Morning Report - What a Republican Senate means for housing reform

Vital Statistics:

Last Change Percent
S&P Futures  2017.7 12.2 0.61%
Eurostoxx Index 3082.7 48.4 1.60%
Oil (WTI) 77.51 0.3 0.41%
LIBOR 0.232 0.000 0.11%
US Dollar Index (DXY) 87.4 0.412 0.47%
10 Year Govt Bond Yield 2.36% 0.03%  
Current Coupon Ginnie Mae TBA 104.3 -0.1
Current Coupon Fannie Mae TBA 103.3 0.0
BankRate 30 Year Fixed Rate Mortgage 4.04

Stocks are up in NY on the Republican win and a decline in gold. Bonds and MBS are down.

MBA mortgage applications fell 2.6% last week. Purchases rose 2.6% while refis fell 5.5%

The ADP Employment Change is predicting 230k jobs were created in October. The Street is forecasting Friday's number will come in at 232k. 

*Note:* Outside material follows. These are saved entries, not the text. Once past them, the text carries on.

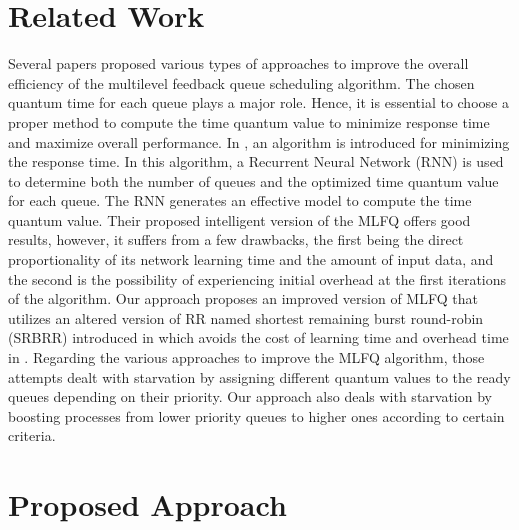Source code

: \documentclass[conference]{IEEEtran}
\begin{document}
\section{Related Work}

Several papers proposed various types of approaches to improve the overall efficiency of the multilevel feedback queue scheduling algorithm. The chosen quantum time for each queue plays a major role. Hence, it is essential to choose a proper method to compute the time quantum value to minimize response time and maximize overall performance. In \cite{b2}, an algorithm is introduced for minimizing the response time. In this algorithm, a Recurrent Neural Network (RNN) is used to determine both the number of queues and the optimized time quantum value for each queue. The RNN generates an effective model to compute the time quantum value. Their proposed intelligent version of the MLFQ offers good results, however, it suffers from a few drawbacks, the first being the direct proportionality of its network learning time and the amount of input data, and the second is the possibility of experiencing initial overhead at the first iterations of the algorithm. Our approach proposes an improved version of MLFQ that utilizes an altered version of RR named shortest remaining burst round-robin (SRBRR) introduced in \cite{b3} which avoids the cost of learning time and overhead time in \cite{b2}. Regarding the various approaches to improve the MLFQ algorithm, those attempts dealt with starvation by assigning different quantum values to the ready queues depending on their priority. Our approach also deals with starvation by boosting processes from lower priority queues to higher ones according to certain criteria.


\section{Proposed Approach}
\end{document}
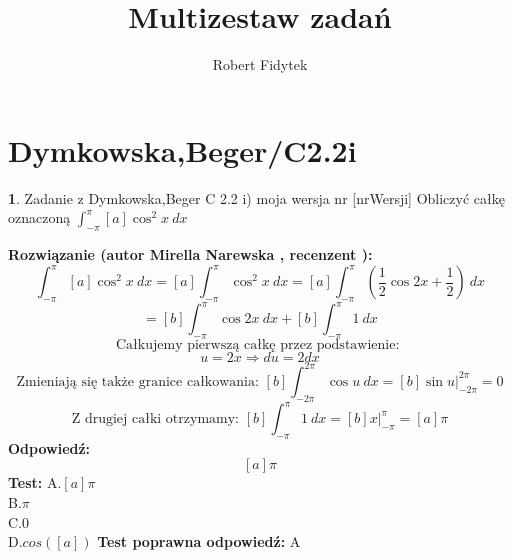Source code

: \documentclass[12pt, a4paper]{article}
\title{Multizestaw zadań}
\author{Robert Fidytek}
\date{}
\theoremstyle{definition} %
\newtheorem{zad}{}
\newcommand{\kategoria}[1]{\section{#1}} %
\newcommand{\zadStart}[1]{\begin{zad}#1\newline} %
\newcommand{\zadStop}{\end{zad}}   %
\newcommand{\rozwStart}[2]{\noindent \textbf{Rozwiązanie (autor #1 , recenzent #2): }\newline} %
\newcommand{\odpStart}{\noindent \textbf{Odpowiedź:}\newline}    %
\newcommand{\odpStop}{\newline}                                             %
\newcommand{\testStart}{\noindent \textbf{Test:}\newline} %
\newcommand{\testStop}{\newline} %
\newcommand{\kluczStart}{\noindent \textbf{Test poprawna odpowiedź:}\newline} %
\newcommand{\kluczStop}{\newline} %
\begin{document}
\maketitle



\kategoria{Dymkowska,Beger/C2.2i}
\zadStart{Zadanie z Dymkowska,Beger C 2.2 i) moja wersja nr [nrWersji]}
Obliczyć całkę oznaczoną $\displaystyle \int_{-\pi}^{\pi} [a]\cos^2{x}  \ dx $
\zadStop
\rozwStart{Mirella Narewska}{}
$$\int_{-\pi}^{\pi} [a]\cos^2{x}  \ dx= [a] \int_{-\pi}^{\pi} \cos^2{x}  \ dx =[a] \int_{-\pi}^{\pi} \left(\frac{1}{2}\cos{2x} + \frac{1}{2} \right) \ dx$$
$$=[b]\int_{-\pi}^{\pi} \cos{2x}  \ dx + [b]\int_{-\pi}^{\pi} 1  \ dx$$
$$\text{Całkujemy pierwszą całkę przez podstawienie: }$$
$$u=2x \Rightarrow du=2 dx $$
$$\text{Zmieniają się także granice całkowania: }[b] \int_{-2\pi}^{2\pi} \cos{u}  \ dx=[b]\sin{u}|_{-2\pi}^{2\pi}=0$$
$$\text{Z drugiej całki otrzymamy: } [b]\int_{-\pi}^{\pi} 1  \ dx=[b]x|_{-\pi}^{\pi}=[a]\pi$$
\odpStart
$$[a]\pi$$
\odpStop
\testStart
A.$[a]\pi$
\\
B.$\pi$
\\
C.$0$
\\
D.$cos([a])$
\testStop
\kluczStart
A
\kluczStop
\end{document}
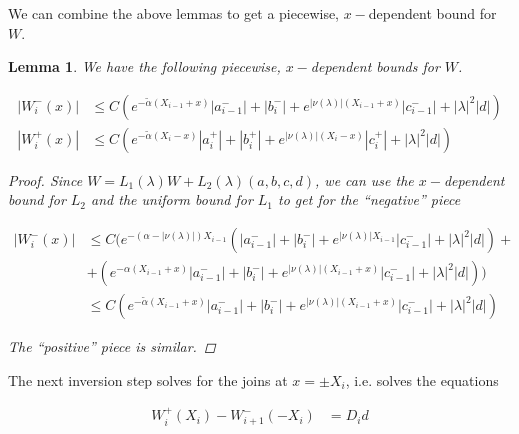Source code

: \documentclass[12pt]{article}
\newtheorem{lemma}{Lemma}
\begin{document}

We can combine the above lemmas to get a piecewise, $x-$dependent bound for $W$.

\begin{lemma}\label{piecewiseW1}
We have the following piecewise, $x-$dependent bounds for $W$.

\begin{align}
|W_i^-(x)| &\leq C ( e^{-\tilde{\alpha}(X_{i-1} + x)}|a_{i-1}^-| + |b_i^-| + e^{|\nu(\lambda)|(X_{i-1} + x)} |c_{i-1}^-| + |\lambda|^2 |d| ) \\
|W_i^+(x)| &\leq C ( e^{-\tilde{\alpha}(X_i - x)}|a_i^+| + |b_i^+| + e^{|\nu(\lambda)|(X_i - x)} |c_i^+| + |\lambda|^2 |d| )
\end{align}

\begin{proof}
Since $W = L_1(\lambda) W + L_2(\lambda)(a,b,c,d)$, we can use the $x-$dependent bound for $L_2$ and the uniform bound for $L_1$ to get for the ``negative'' piece

\begin{align*}
|W_i^-(x)| &\leq C \Big( e^{-(\alpha -|\nu(\lambda)|)X_{i-1}} ( |a_{i-1}^-| + |b_i^-| + e^{|\nu(\lambda)|X_{i-1}}|c_{i-1}^-| + |\lambda|^2 |d| ) + \\
&+ (e^{-\alpha(X_{i-1} + x)}|a_{i-1}^-| + |b_i^-| + e^{|\nu(\lambda)|(X_{i-1} + x)} |c_{i-1}^-| + |\lambda|^2 |d| ) \Big) \\
&\leq C ( e^{-\tilde{\alpha}(X_{i-1} + x)}|a_{i-1}^-| + |b_i^-| + e^{|\nu(\lambda)|(X_{i-1} + x)} |c_{i-1}^-| + |\lambda|^2 |d| )
\end{align*}

The ``positive'' piece is similar.

\end{proof}
\end{lemma}

The next inversion step solves for the joins at $x = \pm X_i$, i.e. solves the equations

\begin{align*}
W_i^+(X_i) - W_{i+1}^-(-X_i) &= D_i d \\
\end{align*}

\end{document}
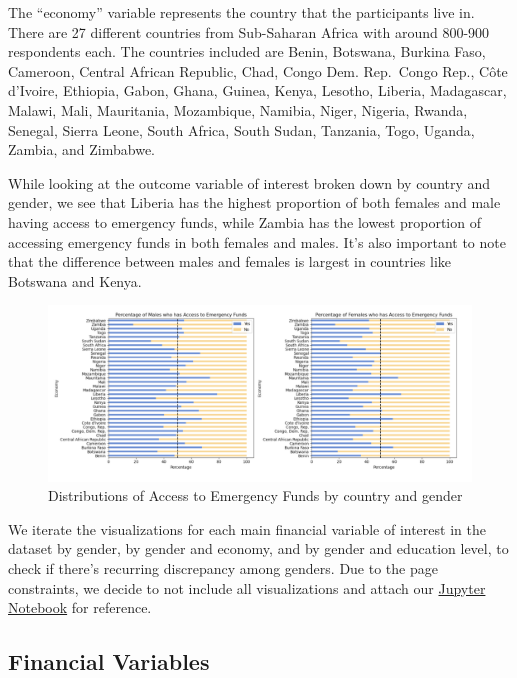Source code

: \documentclass[12pt]{article}
\begin{document}
The ``economy'' variable represents the country that the participants
live in. There are 27 different countries from Sub-Saharan Africa with
around 800-900 respondents each. The countries included are Benin,
Botswana, Burkina Faso, Cameroon, Central African Republic, Chad, Congo
Dem. Rep.~Congo Rep., Côte d'Ivoire, Ethiopia, Gabon, Ghana, Guinea,
Kenya, Lesotho, Liberia, Madagascar, Malawi, Mali, Mauritania,
Mozambique, Namibia, Niger, Nigeria, Rwanda, Senegal, Sierra Leone,
South Africa, South Sudan, Tanzania, Togo, Uganda, Zambia, and Zimbabwe.

While looking at the outcome variable of interest broken down by country
and gender, we see that Liberia has the highest proportion of both
females and male having access to emergency funds, while Zambia has the
lowest proportion of accessing emergency funds in both females and
males. It's also important to note that the difference between males and
females is largest in countries like Botswana and Kenya.

\begin{figure}

{\centering \includegraphics[width=1\linewidth]{graphs/country_graph10} 

}

\caption{Distributions of Access to Emergency Funds by country and gender}\label{fig:unnamed-chunk-13}
\end{figure}

We iterate the visualizations for each main financial variable of
interest in the dataset by gender, by gender and economy, and by gender
and education level, to check if there's recurring discrepancy among
genders. Due to the page constraints, we decide to not include all
visualizations and attach our
\href{https://colab.research.google.com/drive/10Fwjp8X8FvKoSy_AWASBTrHFwgOQOOWn}{Jupyter
Notebook} for reference.

\hypertarget{financial-variables}{%
\subsection{Financial Variables}\label{financial-variables}}
\end{document}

Republicans won convincingly last night, taking the Senate and building on gains in the House and at the State level. If you are a political junkie, here is a great backgrounder on how it happened. While it is premature to think about potential legislative initiatives, it is a good bet that financial regulation will be addressed at least in some form. Also, Republicans will have a much bigger hand in GSE reform and the infrastructure for the housing market going forward. At the margin, this means less subsidies, or in other words, higher priced MI and maybe slightly higher rates. 

Democrats had been hoping that voters would also slap down Republican governors that they think went too far. This primarily means WI governor Scott Walker, who has survived in spite of unions throwing the kitchen sink at him, and KS governor Sam Brownback who cut taxes and services and lived to tell about it. Walker's 2016 stock is rising.. Democrats made a big deal of putting these GOP policies on the ballot and they survived. The only bright spot for the left was seeing a few minimum wage increases get approved by voters.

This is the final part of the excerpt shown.